Every line in the records below with the string "https" is to be copied out.

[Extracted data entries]
================

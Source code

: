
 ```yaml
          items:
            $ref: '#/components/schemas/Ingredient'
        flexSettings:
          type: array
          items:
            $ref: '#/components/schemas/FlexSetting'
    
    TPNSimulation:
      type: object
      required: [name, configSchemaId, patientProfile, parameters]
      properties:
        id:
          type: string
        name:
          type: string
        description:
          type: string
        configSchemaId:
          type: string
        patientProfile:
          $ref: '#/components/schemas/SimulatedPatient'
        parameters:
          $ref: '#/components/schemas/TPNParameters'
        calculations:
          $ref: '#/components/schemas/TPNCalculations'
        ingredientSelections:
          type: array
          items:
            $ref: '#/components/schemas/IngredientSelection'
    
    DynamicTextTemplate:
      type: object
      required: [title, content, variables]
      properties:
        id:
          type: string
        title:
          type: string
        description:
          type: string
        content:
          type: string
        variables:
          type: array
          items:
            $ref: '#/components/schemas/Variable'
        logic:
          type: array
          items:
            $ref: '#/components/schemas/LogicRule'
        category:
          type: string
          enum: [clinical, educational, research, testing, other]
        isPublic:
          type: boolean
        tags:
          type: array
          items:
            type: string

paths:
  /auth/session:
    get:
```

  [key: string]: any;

================

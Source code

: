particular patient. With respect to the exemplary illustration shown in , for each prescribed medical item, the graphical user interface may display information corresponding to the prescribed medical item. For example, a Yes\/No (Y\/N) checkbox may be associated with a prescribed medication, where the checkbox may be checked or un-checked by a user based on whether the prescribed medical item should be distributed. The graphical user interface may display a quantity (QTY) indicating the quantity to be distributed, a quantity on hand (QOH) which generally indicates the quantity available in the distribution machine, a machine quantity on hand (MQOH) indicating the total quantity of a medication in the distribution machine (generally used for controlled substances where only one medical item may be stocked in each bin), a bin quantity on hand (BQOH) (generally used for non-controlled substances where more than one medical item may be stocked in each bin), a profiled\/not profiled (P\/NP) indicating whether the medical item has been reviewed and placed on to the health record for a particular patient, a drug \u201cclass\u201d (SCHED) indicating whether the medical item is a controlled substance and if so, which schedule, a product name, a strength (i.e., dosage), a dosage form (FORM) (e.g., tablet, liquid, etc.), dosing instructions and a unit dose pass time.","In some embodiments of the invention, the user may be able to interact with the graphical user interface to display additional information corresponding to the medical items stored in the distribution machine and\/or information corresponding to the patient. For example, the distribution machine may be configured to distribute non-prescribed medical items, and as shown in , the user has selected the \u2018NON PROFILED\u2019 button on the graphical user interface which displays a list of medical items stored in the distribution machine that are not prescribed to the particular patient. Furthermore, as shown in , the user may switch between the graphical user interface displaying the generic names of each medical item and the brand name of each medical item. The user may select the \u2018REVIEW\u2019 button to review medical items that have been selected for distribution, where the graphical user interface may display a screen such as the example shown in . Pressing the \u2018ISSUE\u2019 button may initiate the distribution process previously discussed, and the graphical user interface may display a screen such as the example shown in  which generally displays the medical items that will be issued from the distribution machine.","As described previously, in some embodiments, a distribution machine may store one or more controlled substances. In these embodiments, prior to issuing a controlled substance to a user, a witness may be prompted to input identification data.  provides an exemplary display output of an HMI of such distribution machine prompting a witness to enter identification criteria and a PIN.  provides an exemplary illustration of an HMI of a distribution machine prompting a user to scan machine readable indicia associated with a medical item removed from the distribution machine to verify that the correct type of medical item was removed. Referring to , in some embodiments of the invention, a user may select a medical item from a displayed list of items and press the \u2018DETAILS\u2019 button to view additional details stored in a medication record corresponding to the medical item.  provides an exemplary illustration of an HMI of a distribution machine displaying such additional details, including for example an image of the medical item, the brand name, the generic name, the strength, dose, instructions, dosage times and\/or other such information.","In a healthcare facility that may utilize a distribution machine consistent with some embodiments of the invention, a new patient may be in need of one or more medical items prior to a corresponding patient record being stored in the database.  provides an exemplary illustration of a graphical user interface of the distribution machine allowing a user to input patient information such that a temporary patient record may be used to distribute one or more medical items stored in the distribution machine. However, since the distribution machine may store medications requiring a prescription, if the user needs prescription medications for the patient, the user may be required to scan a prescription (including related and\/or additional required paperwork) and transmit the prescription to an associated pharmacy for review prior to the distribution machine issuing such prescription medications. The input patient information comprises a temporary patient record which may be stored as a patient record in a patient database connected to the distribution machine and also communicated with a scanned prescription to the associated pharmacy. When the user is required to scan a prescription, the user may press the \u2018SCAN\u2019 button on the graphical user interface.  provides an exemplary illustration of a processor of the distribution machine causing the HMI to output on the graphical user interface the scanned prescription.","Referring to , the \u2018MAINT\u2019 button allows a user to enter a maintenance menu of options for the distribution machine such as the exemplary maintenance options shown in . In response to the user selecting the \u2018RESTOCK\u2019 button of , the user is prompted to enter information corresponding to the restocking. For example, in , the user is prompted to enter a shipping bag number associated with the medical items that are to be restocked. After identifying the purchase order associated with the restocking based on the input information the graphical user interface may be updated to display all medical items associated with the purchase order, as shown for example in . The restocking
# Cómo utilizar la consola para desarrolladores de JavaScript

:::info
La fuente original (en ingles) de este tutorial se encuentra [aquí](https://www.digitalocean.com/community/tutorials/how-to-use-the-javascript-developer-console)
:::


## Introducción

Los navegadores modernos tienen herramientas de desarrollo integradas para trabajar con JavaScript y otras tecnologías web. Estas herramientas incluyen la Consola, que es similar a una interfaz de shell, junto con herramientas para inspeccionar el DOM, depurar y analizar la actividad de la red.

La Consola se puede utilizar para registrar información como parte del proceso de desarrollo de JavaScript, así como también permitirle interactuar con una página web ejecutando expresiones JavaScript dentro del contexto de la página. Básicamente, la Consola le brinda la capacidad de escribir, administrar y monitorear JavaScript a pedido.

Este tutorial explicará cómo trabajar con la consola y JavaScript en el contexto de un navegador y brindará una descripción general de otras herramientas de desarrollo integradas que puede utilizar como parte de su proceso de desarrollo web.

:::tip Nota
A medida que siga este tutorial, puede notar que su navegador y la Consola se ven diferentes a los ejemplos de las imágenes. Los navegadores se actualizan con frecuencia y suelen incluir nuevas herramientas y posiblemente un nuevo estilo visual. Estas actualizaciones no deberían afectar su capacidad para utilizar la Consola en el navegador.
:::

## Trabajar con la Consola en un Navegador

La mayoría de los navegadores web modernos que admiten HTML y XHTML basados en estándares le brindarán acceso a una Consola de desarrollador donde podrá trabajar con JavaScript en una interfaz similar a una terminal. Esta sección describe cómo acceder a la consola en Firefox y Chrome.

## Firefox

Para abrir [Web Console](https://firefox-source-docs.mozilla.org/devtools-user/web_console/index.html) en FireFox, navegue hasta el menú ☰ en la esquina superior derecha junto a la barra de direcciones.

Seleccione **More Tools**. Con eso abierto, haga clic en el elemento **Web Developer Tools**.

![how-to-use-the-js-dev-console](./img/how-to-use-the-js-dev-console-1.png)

================

• **RESULT OF THIS TASK**:
La fuente original (en ingles) de este tutorial se encuentra [aquí](https://www.digitalocean.com/community/tutorials/how-to-use-the-javascript-developer-console)
Para abrir [Web Console](https://firefox-source-docs.mozilla.org/devtools-user/web_console/index.html) en FireFox, navegue hasta el menú ☰ en la esquina superior derecha junto a la barra de direcciones.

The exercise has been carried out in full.